Work to complete:
Make an exact copy of the records, and keep the pictures out of it.

Dataset entries:
· · ·
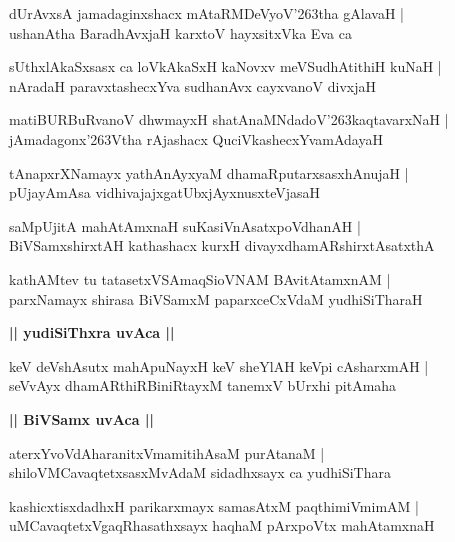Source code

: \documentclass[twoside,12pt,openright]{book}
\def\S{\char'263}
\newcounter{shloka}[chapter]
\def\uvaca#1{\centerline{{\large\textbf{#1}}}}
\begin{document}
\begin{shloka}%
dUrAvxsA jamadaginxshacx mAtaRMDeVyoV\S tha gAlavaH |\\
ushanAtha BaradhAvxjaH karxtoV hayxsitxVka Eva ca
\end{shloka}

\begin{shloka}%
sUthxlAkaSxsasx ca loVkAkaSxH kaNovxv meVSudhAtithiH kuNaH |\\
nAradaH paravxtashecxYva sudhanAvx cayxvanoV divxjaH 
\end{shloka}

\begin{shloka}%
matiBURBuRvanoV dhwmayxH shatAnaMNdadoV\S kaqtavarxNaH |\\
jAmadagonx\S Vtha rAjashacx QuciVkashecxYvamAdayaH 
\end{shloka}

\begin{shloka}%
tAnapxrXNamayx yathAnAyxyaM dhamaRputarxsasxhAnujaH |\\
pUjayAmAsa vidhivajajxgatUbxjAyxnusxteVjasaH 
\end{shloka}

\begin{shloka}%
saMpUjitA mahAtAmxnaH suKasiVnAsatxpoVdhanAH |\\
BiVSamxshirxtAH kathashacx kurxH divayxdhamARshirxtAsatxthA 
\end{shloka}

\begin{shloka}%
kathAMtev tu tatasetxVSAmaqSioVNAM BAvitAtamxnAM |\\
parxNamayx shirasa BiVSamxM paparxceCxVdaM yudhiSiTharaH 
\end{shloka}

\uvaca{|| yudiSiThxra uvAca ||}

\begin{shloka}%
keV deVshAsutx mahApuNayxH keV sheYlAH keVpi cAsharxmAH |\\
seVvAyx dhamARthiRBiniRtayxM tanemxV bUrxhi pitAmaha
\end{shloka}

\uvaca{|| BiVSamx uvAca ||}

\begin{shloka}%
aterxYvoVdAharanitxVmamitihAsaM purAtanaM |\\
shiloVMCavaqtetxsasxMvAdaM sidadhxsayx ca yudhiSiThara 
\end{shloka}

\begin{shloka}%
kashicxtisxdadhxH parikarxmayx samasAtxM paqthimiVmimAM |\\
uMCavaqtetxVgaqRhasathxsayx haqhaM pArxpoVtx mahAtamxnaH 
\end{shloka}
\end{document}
· · ·
Completed task:
Source code

: \documentclass[twoside,12pt,openright]{book}
\def\S{\char'263}
\newcounter{shloka}[chapter]
\def\uvaca#1{\centerline{{\large\textbf{#1}}}}
\begin{document}
\begin{shloka}%
dUrAvxsA jamadaginxshacx mAtaRMDeVyoV\S tha gAlavaH |\\
ushanAtha BaradhAvxjaH karxtoV hayxsitxVka Eva ca
\end{shloka}

\begin{shloka}%
sUthxlAkaSxsasx ca loVkAkaSxH kaNovxv meVSudhAtithiH kuNaH |\\
nAradaH paravxtashecxYva sudhanAvx cayxvanoV divxjaH 
\end{shloka}

\begin{shloka}%
matiBURBuRvanoV dhwmayxH shatAnaMNdadoV\S kaqtavarxNaH |\\
jAmadagonx\S Vtha rAjashacx QuciVkashecxYvamAdayaH 
\end{shloka}

\begin{shloka}%
tAnapxrXNamayx yathAnAyxyaM dhamaRputarxsasxhAnujaH |\\
pUjayAmAsa vidhivajajxgatUbxjAyxnusxteVjasaH 
\end{shloka}

\begin{shloka}%
saMpUjitA mahAtAmxnaH suKasiVnAsatxpoVdhanAH |\\
BiVSamxshirxtAH kathashacx kurxH divayxdhamARshirxtAsatxthA 
\end{shloka}

\begin{shloka}%
kathAMtev tu tatasetxVSAmaqSioVNAM BAvitAtamxnAM |\\
parxNamayx shirasa BiVSamxM paparxceCxVdaM yudhiSiTharaH 
\end{shloka}

\uvaca{|| yudiSiThxra uvAca ||}

\begin{shloka}%
keV deVshAsutx mahApuNayxH keV sheYlAH keVpi cAsharxmAH |\\
seVvAyx dhamARthiRBiniRtayxM tanemxV bUrxhi pitAmaha
\end{shloka}

\uvaca{|| BiVSamx uvAca ||}

\begin{shloka}%
aterxYvoVdAharanitxVmamitihAsaM purAtanaM |\\
shiloVMCavaqtetxsasxMvAdaM sidadhxsayx ca yudhiSiThara 
\end{shloka}

\begin{shloka}%
kashicxtisxdadhxH parikarxmayx samasAtxM paqthimiVmimAM |\\
uMCavaqtetxVgaqRhasathxsayx haqhaM pArxpoVtx mahAtamxnaH 
\end{shloka}
\end{document}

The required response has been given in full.